*** Begin section ***

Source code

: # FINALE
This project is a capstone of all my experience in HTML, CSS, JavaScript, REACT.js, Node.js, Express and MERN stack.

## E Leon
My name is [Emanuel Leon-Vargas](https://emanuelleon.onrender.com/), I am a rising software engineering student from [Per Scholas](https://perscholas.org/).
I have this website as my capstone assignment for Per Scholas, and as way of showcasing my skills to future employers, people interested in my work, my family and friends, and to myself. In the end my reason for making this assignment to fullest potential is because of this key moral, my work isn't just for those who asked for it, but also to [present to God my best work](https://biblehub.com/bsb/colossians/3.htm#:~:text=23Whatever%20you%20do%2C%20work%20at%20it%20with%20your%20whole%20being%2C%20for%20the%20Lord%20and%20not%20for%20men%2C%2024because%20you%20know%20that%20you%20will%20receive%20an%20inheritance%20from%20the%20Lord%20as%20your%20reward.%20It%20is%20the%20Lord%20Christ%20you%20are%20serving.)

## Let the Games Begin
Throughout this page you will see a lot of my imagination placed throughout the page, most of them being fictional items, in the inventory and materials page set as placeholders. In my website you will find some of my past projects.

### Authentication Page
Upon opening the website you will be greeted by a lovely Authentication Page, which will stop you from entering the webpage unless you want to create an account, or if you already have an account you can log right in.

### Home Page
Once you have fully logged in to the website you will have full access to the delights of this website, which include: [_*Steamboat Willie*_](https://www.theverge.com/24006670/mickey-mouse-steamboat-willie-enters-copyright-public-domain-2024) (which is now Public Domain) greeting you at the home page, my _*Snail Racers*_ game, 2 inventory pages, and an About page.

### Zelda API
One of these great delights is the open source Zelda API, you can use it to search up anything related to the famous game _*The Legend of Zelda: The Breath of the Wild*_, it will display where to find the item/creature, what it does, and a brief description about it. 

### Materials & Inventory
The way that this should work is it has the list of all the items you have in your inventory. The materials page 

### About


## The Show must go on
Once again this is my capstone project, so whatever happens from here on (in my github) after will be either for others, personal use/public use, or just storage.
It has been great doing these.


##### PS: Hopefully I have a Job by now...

*** End section ***

Write out, please, only the lines from the one with "One of these" through the last line above, both included and unchanged.

One of these great delights is the open source Zelda API, you can use it to search up anything related to the famous game _*The Legend of Zelda: The Breath of the Wild*_, it will display where to find the item/creature, what it does, and a brief description about it. 

### Materials & Inventory
The way that this should work is it has the list of all the items you have in your inventory. The materials page 

### About


## The Show must go on
Once again this is my capstone project, so whatever happens from here on (in my github) after will be either for others, personal use/public use, or just storage.
It has been great doing these.


##### PS: Hopefully I have a Job by now...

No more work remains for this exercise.